Los Becerros y los Mata Burras eran dos familias que vivían en una aldea gallega llamada Castroviejo. Desde tiempos ancestrales se llevaba a matar. La sangre estuvo a punto de llegar al río cuando Juan el Becerro supo que le quitara la novia Benito el Mata Burras. Suerte que ese día estaba en la taberna la guardia civil.

Juan, el Becerro, herido en su orgullo emigró a Suiza.

Con el paso de los años el Becerro se hiciera una casa de dos pisos que era la envidia de propios y extraños… Con sus puertas y ventanas de aluminio, con sus tejas de pizarra negra, con su garaje… Todo un lujo de casa.

Benito el Mata Burras, vivía con su esposa Felisa y su hija Adela en una casa vieja hecha con piedras, con barro, con puertas y ventanas de madera y apolilladas. Seguía teniendo muchas tierras y muchos animales, pero tanto él, cómo Felisa, cómo su hija Adela, llevaban una vida de sacrificios.

El día que el Becerro volvió definitivamente para España trajo con él a su familia compuesta por su mujer de nacionalidad suiza y su hijo Eugenio.

Eugenio era un joven muy guapo, de estatura mediana, rubio, de ojos azules y muy risueño. Nada sabía de la enemistad de su padre con Benito el Mata Burras. El día que vio a Adela ir con un carro de vacas y un perro de raza indeterminada, le dijo:

-Eres la cosita más bonita que he visto en este lugar.

La muchacha, que era de la estatura de Eugenio, que llevaba su largo cabello recogido en dos trenzas, que era de tez morena, que tenía las piernas anchas, buen culo, anchas caderas, tetas gordas y que llevaba puesto un vestido que debiera de ser de su abuela, miró para aquel figurín bien vestido y del que le llegaba un olor a colonia que tiraba para atrás y le echó una mirada, que si las miradas mataran, quedaba tieso allí mismo.

No tardó Eugenio en enterarse de que la muchacha se llamaba Adela, y de lo que se cocía entre su padre y el Mata Burras, pero a Eugenio le gustaba la chica y trató de hablar varias veces con ella, diciéndole cosas como: “Algún día meterás una sonrisa es un sobre y me la mandarás a la calle de las esperanzas… Se ha caído un ángel del cielo… Eres la más bella de las flores”… Y muchas más cosas le dijo cuando nadie más lo oía, pero Adela parecía que lo odiaba con ganas.

El caso fue que Eugenio con cada mirada asesina y cada silencio la fue viendo cada vez más bonita y acabó enamorándose de ella.

Un día que estaba Adela cortando helechos en el monte con una hoz, fue a su lado, y le preguntó:

-¿Puedo hablar contigo, Adela?

Adela reconoció la voz.
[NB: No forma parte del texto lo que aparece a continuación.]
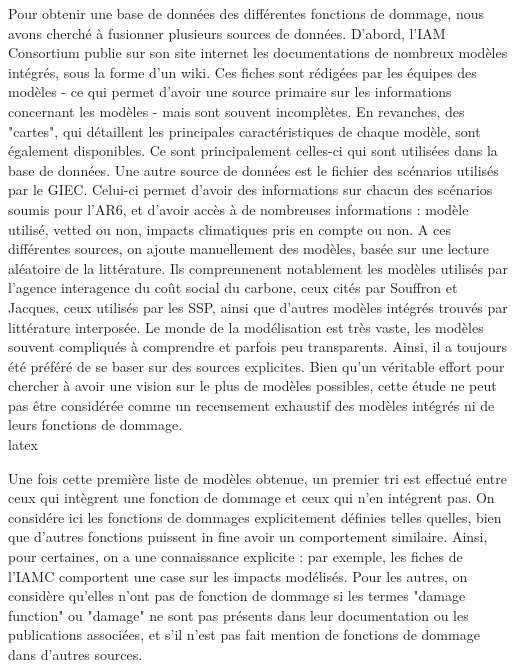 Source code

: \begin{methodbox}
Pour obtenir une base de données des différentes fonctions de dommage, nous avons cherché à fusionner plusieurs sources de données. D'abord, l'IAM Consortium publie sur son site internet les documentations de nombreux modèles intégrés, sous la forme d'un wiki. Ces fiches sont rédigées par les équipes des modèles - ce qui permet d'avoir une source primaire sur les informations concernant les modèles - mais sont souvent incomplètes. En revanches, des "cartes", qui détaillent les principales caractéristiques de chaque modèle, sont également disponibles. Ce sont principalement celles-ci qui sont utilisées dans la base de données. Une autre source de données est le fichier des scénarios utilisés par le GIEC. Celui-ci permet d'avoir des informations sur chacun des scénarios soumis pour l'AR6, et d'avoir accès à de nombreuses informations : modèle utilisé, vetted ou non, impacts climatiques pris en compte ou non. A ces différentes sources, on ajoute manuellement des modèles, basée sur une lecture aléatoire de la littérature. Ils comprennenent notablement les modèles utilisés par l'agence interagence du coût social du carbone, ceux cités par Souffron et Jacques, ceux utilisés par les SSP, ainsi que d'autres modèles intégrés trouvés par littérature interposée. 
Le monde de la modélisation est très vaste, les modèles souvent compliqués à comprendre et parfois peu transparents. Ainsi, il a toujours été préféré de se baser sur des sources explicites. Bien qu'un véritable effort pour chercher à avoir une vision sur le plus de modèles possibles, cette étude ne peut pas être considérée comme un recensement exhaustif des modèles intégrés ni de leurs fonctions de dommage. \\ \gls{latex}

Une fois cette première liste de modèles obtenue, un premier tri est effectué entre ceux qui intègrent une fonction de dommage et ceux qui n'en intégrent pas. On considére ici les fonctions de dommages explicitement définies telles quelles, bien que d'autres fonctions puissent in fine avoir un comportement similaire. Ainsi, pour certaines, on a une connaissance explicite : par exemple, les fiches de l'IAMC comportent une case sur les impacts modélisés. Pour les autres, on considère qu'elles n'ont pas de fonction de dommage si les termes "damage function" ou "damage" ne sont pas présents dans leur documentation ou les publications associées, et s'il n'est pas fait mention de fonctions de dommage dans d'autres sources. \\


\end{methodbox}
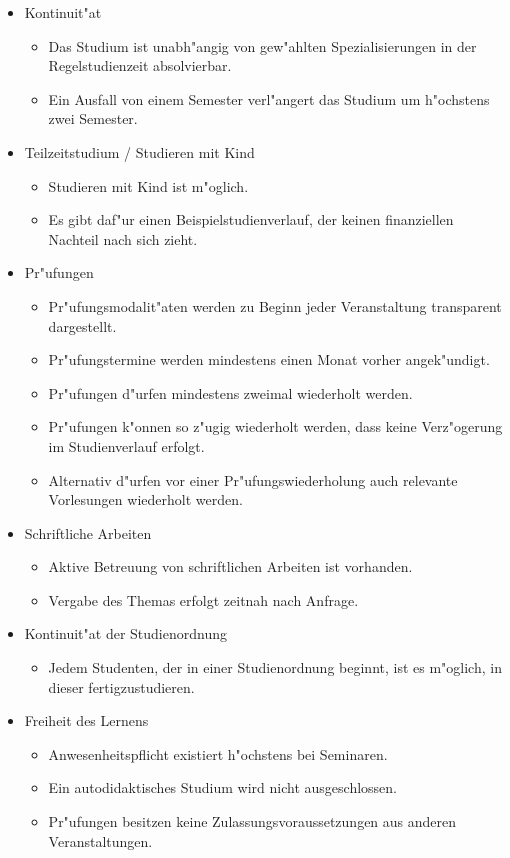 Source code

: \begin{itemize}
\item Kontinuit"at
 \begin{itemize}
 \item Das Studium ist unabh"angig von gew"ahlten Spezialisierungen in der Regelstudienzeit absolvierbar.
 \item Ein Ausfall von einem Semester verl"angert das Studium um h"ochstens zwei Semester.
 \end{itemize}

\item Teilzeitstudium / Studieren mit Kind
 \begin{itemize}
 \item Studieren mit Kind ist m"oglich.
 \item Es gibt daf"ur einen Beispielstudienverlauf, der keinen finanziellen Nachteil nach sich zieht.
 \end{itemize}

\item Pr"ufungen
 \begin{itemize}
 \item Pr"ufungsmodalit"aten werden zu Beginn jeder Veranstaltung transparent dargestellt.
 \item Pr"ufungstermine werden mindestens einen Monat vorher angek"undigt.
 \item Pr"ufungen d"urfen mindestens zweimal wiederholt werden.
 \item Pr"ufungen k"onnen so z"ugig wiederholt werden, dass keine Verz"ogerung im Studienverlauf erfolgt.
 \item Alternativ d"urfen vor einer Pr"ufungswiederholung auch relevante Vorlesungen wiederholt werden.
 \end{itemize}

\item Schriftliche Arbeiten
 \begin{itemize}
 \item Aktive Betreuung von schriftlichen Arbeiten ist vorhanden.
 \item Vergabe des Themas erfolgt zeitnah nach Anfrage.
 \end{itemize}

\item Kontinuit"at der Studienordnung
 \begin{itemize}
 \item Jedem Studenten, der in einer Studienordnung beginnt, ist es m"oglich, in dieser fertigzustudieren.
 \end{itemize}

\item Freiheit des Lernens
 \begin{itemize}
 \item Anwesenheitspflicht existiert h"ochstens bei Seminaren.
 \item Ein autodidaktisches Studium wird nicht ausgeschlossen.
 \item Pr"ufungen besitzen keine Zulassungsvoraussetzungen aus anderen Veranstaltungen.
 \end{itemize}


\end{itemize}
Sin mirarlo, le dijo a su perro:

-Alguien quiere que le corte el cuello, Pepe.

Fue la primera vez que oyó su voz y le pareció tan dulce que la amenaza le sonó a música celestial.

-Nada tenemos que ver con los odios de nuestros padres. ¿Puedo hablar contigo un momento?

Adela volvió a hablar con su perro.

-Alguien no sabe que sin cabeza no se puede hablar.

Eugenio siguió hablando.

-Tú no me odias, si me odiaras ya le habías dicho a tu padre que te echo piropos.

Adela dejó de cortar helechos y le echó la mano a la escopeta de cartuchos que siempre llevaba al ir al monte para protegerse de los lobos, y que tenía apoyada a un pino. Fue junto a Eugenio, le puso el cañón de la escopeta en las pelotas, y con cara enrabietada, le dijo:

-¡Si me vuelves a dirigir la palabra te vuelo los huevos, suizo!

Eugenio la miro a los ojos, vio unos ojos grandes y negros cómo la noche, y le dijo:

-¡Dios mío, qué hermosa eres!

Adela, quedó descolocada, retiró la escopeta, y le dijo:

-No sé por qué no te pego un tiro. -puso la culata en el suelo y agarró la escopeta por los cañones.

Eugenio, se envalentonó.

-A lo mejor es porque te gusto un poquito.

Adela le echó la mano a la hoz, y le dijo:

-¡No juegues con tu suerte, suizo!

Eugenio separó un poquito el dedo pulgar y el índice, y mostrándoselos, le dijo:

-¿Ni un poquito así?

Adela le dejó las cosas claras.

-Mira, suizo, aunque tu padre y el mío se llevaran bien, a mi me gustan los hombres de verdad, los que se beben una jarra de vino de una sentada, los que juran, los mal hablados, los que andan a hostias, los que dicen las mujeres que si te dan un beso te hacen temblar las piernas. Un muñeco cómo tú no me hace tilín. ¿Entendiste, suizo?

Eugenio, bajó la cabeza y le dijo:

-Sí, entiendo. Solo venía a decirte que me gustaría ser tu novio, pero ya veo que no soy tu tipo.

Adela, dijo, hablando primero con el perro y después con él:

-El señorito dice que quiere ser mi novio, Pepe -levanto la mano con la hoz en ella-. ¡Tira, tira o te desgracio!

Adela, viendo cómo Eugenio se alejaba caminando con la cabeza gacha, se ensañó con él.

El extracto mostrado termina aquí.